# Who make a 357 Mag Rifle?



## fastrax (Jan 31, 2006)

After being caught in the middle of this Winchester fiasco, can anyone tell me what American manufacturers still make a nice 357 Mag rifle (lever action) that is 30" to 34" overall length like the Winchester Trapper


----------



## TN.Frank (Nov 12, 2005)

Winchester, Marlin and that's about it for modern guns. Grizzley L.A.R. IIRC did make a pump rifle in .357 Mag. but that was a few years ago and they're not made anymore. I think H&R had a single shot barrel for their "handi-rifle" but I'm not sure if it's still made or not also Savage did, at one time, chamber their 24F in .357Mag over 20ga. I also think that Uberti makes a Winchester '73 and '92 clone in .357 Mag too. With the right bullet in an accurate rifle the .357Mag is a good little deer rifle out to 100 yrds or so but not much further. 
Good luck in finding a rifle. :beer:


----------



## Remington 7400 (Dec 14, 2005)

Marlin 1894 
Henry (.44 mag for sure, but I think they offer .357)

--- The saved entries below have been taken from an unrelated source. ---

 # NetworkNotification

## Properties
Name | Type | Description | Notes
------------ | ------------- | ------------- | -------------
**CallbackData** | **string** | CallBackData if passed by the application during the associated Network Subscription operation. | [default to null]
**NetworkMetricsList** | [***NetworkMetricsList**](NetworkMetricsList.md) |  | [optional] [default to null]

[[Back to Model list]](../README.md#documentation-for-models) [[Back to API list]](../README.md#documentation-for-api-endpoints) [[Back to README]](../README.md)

Not much choice in the market. I'd go with the marlin.


----------



## fastrax (Jan 31, 2006)

Thanks guys.....My wife's second choice was the Marlin, since it is 3" longer. She wanted the smaller rifle. I guess she'll have to be happy with her second choice.


----------



## TN.Frank (Nov 12, 2005)

I thought Marlin made a .357 Mag lever gun with an 18" barrel, that'd only be about 2" more. I'm sure there's plently of Win.Trappers out there, just check the gun shows and I bet you'll come up with one. :wink:


----------



## Bore.224 (Mar 23, 2005)

Rossi make a .357 lever gun as well, dont know how good they shoot?


----------



## Cleankill47 (Jan 19, 2006)

Guys, Henry Repeating Arms just released a new .357 Magnum lever action rifle this month. The customer service department (sometimes answered by the president of the company himself) can be reached by email at: [email protected]

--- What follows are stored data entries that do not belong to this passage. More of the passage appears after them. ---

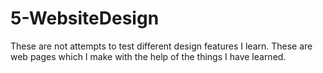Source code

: # 5-WebsiteDesign
 These are not attempts to test different design features I learn. These are web pages which I make with the help of the things I have learned.
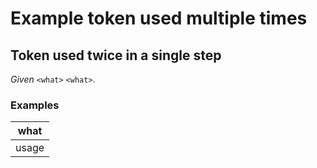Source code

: # Example token used multiple times

## Token used twice in a single step

_Given_ `<what>` `<what>`.

### Examples

| what  |
|-------|
| usage |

By the way, the entire company is based in Brooklyn, NY, they don't send anything out to be worked on; which is one of the things making it an all-American company.

Just thought I'd pass it on.


----------



## Gohon (Feb 14, 2005)

I have the Marlin 1894C 357 mag and it has a 18 inch barrel. With a Bushnell Trophy red dot scope it is becoming one of my most fun guns to shoot and reload for.


----------